When a company splits its stock, the only thing happening is that the company is being divided into more pieces. When Yahoo! split its shares today, it doubled the number of shares outstanding. Instead of having around 117 million equivalent shares outstanding, the company is now composed of 234 million shares. A simple analogy is that of a pizza. You can take an 8-piece pizza and cut every slice in half, resulting in 16 slices of pizza. While you now have 16 slices, you don't have any more pizza. Similarly, even though Yahoo now has twice as many shares outstanding, the company is unchanged. Each share represents half of what it did previously.
Why does a company split its shares? In an effort to keep its stock price in a range that the board of directors feels is attractive to investors, it is simply playing a psychological game. Some companies don't want their stock price trading above $100 a share. Others prefer their stock trading for under $40. They feel it seems "too expensive" to investors. Whenever a company's stock exceeds such a threshold, the board enacts a split to reduce its share price. Although the price of each share comes down, the valuation of the company does not -- because more shares are outstanding.
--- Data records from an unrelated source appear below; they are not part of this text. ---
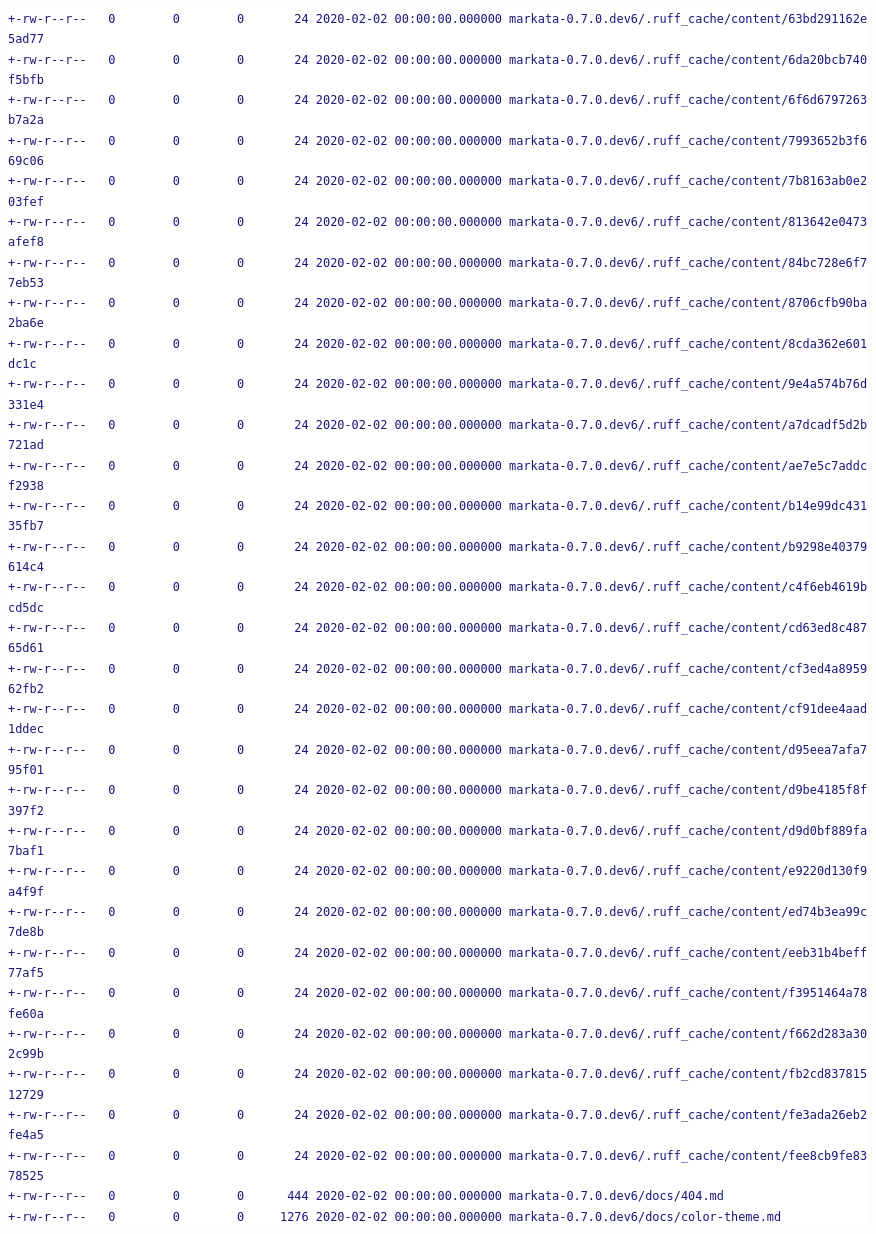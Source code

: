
 ```diff
+-rw-r--r--   0        0        0       24 2020-02-02 00:00:00.000000 markata-0.7.0.dev6/.ruff_cache/content/63bd291162e5ad77
+-rw-r--r--   0        0        0       24 2020-02-02 00:00:00.000000 markata-0.7.0.dev6/.ruff_cache/content/6da20bcb740f5bfb
+-rw-r--r--   0        0        0       24 2020-02-02 00:00:00.000000 markata-0.7.0.dev6/.ruff_cache/content/6f6d6797263b7a2a
+-rw-r--r--   0        0        0       24 2020-02-02 00:00:00.000000 markata-0.7.0.dev6/.ruff_cache/content/7993652b3f669c06
+-rw-r--r--   0        0        0       24 2020-02-02 00:00:00.000000 markata-0.7.0.dev6/.ruff_cache/content/7b8163ab0e203fef
+-rw-r--r--   0        0        0       24 2020-02-02 00:00:00.000000 markata-0.7.0.dev6/.ruff_cache/content/813642e0473afef8
+-rw-r--r--   0        0        0       24 2020-02-02 00:00:00.000000 markata-0.7.0.dev6/.ruff_cache/content/84bc728e6f77eb53
+-rw-r--r--   0        0        0       24 2020-02-02 00:00:00.000000 markata-0.7.0.dev6/.ruff_cache/content/8706cfb90ba2ba6e
+-rw-r--r--   0        0        0       24 2020-02-02 00:00:00.000000 markata-0.7.0.dev6/.ruff_cache/content/8cda362e601dc1c
+-rw-r--r--   0        0        0       24 2020-02-02 00:00:00.000000 markata-0.7.0.dev6/.ruff_cache/content/9e4a574b76d331e4
+-rw-r--r--   0        0        0       24 2020-02-02 00:00:00.000000 markata-0.7.0.dev6/.ruff_cache/content/a7dcadf5d2b721ad
+-rw-r--r--   0        0        0       24 2020-02-02 00:00:00.000000 markata-0.7.0.dev6/.ruff_cache/content/ae7e5c7addcf2938
+-rw-r--r--   0        0        0       24 2020-02-02 00:00:00.000000 markata-0.7.0.dev6/.ruff_cache/content/b14e99dc43135fb7
+-rw-r--r--   0        0        0       24 2020-02-02 00:00:00.000000 markata-0.7.0.dev6/.ruff_cache/content/b9298e40379614c4
+-rw-r--r--   0        0        0       24 2020-02-02 00:00:00.000000 markata-0.7.0.dev6/.ruff_cache/content/c4f6eb4619bcd5dc
+-rw-r--r--   0        0        0       24 2020-02-02 00:00:00.000000 markata-0.7.0.dev6/.ruff_cache/content/cd63ed8c48765d61
+-rw-r--r--   0        0        0       24 2020-02-02 00:00:00.000000 markata-0.7.0.dev6/.ruff_cache/content/cf3ed4a895962fb2
+-rw-r--r--   0        0        0       24 2020-02-02 00:00:00.000000 markata-0.7.0.dev6/.ruff_cache/content/cf91dee4aad1ddec
+-rw-r--r--   0        0        0       24 2020-02-02 00:00:00.000000 markata-0.7.0.dev6/.ruff_cache/content/d95eea7afa795f01
+-rw-r--r--   0        0        0       24 2020-02-02 00:00:00.000000 markata-0.7.0.dev6/.ruff_cache/content/d9be4185f8f397f2
+-rw-r--r--   0        0        0       24 2020-02-02 00:00:00.000000 markata-0.7.0.dev6/.ruff_cache/content/d9d0bf889fa7baf1
+-rw-r--r--   0        0        0       24 2020-02-02 00:00:00.000000 markata-0.7.0.dev6/.ruff_cache/content/e9220d130f9a4f9f
+-rw-r--r--   0        0        0       24 2020-02-02 00:00:00.000000 markata-0.7.0.dev6/.ruff_cache/content/ed74b3ea99c7de8b
+-rw-r--r--   0        0        0       24 2020-02-02 00:00:00.000000 markata-0.7.0.dev6/.ruff_cache/content/eeb31b4beff77af5
+-rw-r--r--   0        0        0       24 2020-02-02 00:00:00.000000 markata-0.7.0.dev6/.ruff_cache/content/f3951464a78fe60a
+-rw-r--r--   0        0        0       24 2020-02-02 00:00:00.000000 markata-0.7.0.dev6/.ruff_cache/content/f662d283a302c99b
+-rw-r--r--   0        0        0       24 2020-02-02 00:00:00.000000 markata-0.7.0.dev6/.ruff_cache/content/fb2cd83781512729
+-rw-r--r--   0        0        0       24 2020-02-02 00:00:00.000000 markata-0.7.0.dev6/.ruff_cache/content/fe3ada26eb2fe4a5
+-rw-r--r--   0        0        0       24 2020-02-02 00:00:00.000000 markata-0.7.0.dev6/.ruff_cache/content/fee8cb9fe8378525
+-rw-r--r--   0        0        0      444 2020-02-02 00:00:00.000000 markata-0.7.0.dev6/docs/404.md
+-rw-r--r--   0        0        0     1276 2020-02-02 00:00:00.000000 markata-0.7.0.dev6/docs/color-theme.md
```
Despite not altering the value of a company, stock splits usually do occur at companies that are perceived to have good prospects. Considering that a split occurs after a stock's price has increased dramatically, investors must have high expectations for future performance. You should not, however, associate that good performance with a stock split. The strong performance is related to the business decisions made by management and how investors expect future developments to emerge.
When looking for investment candidates, look at the underlying fundamentals of a business, not at whether a stock has split. One of the best investments of the past thirty years, Warren Buffett's Berkshire Hathaway (NYSE: BRK.A), has never split its stock.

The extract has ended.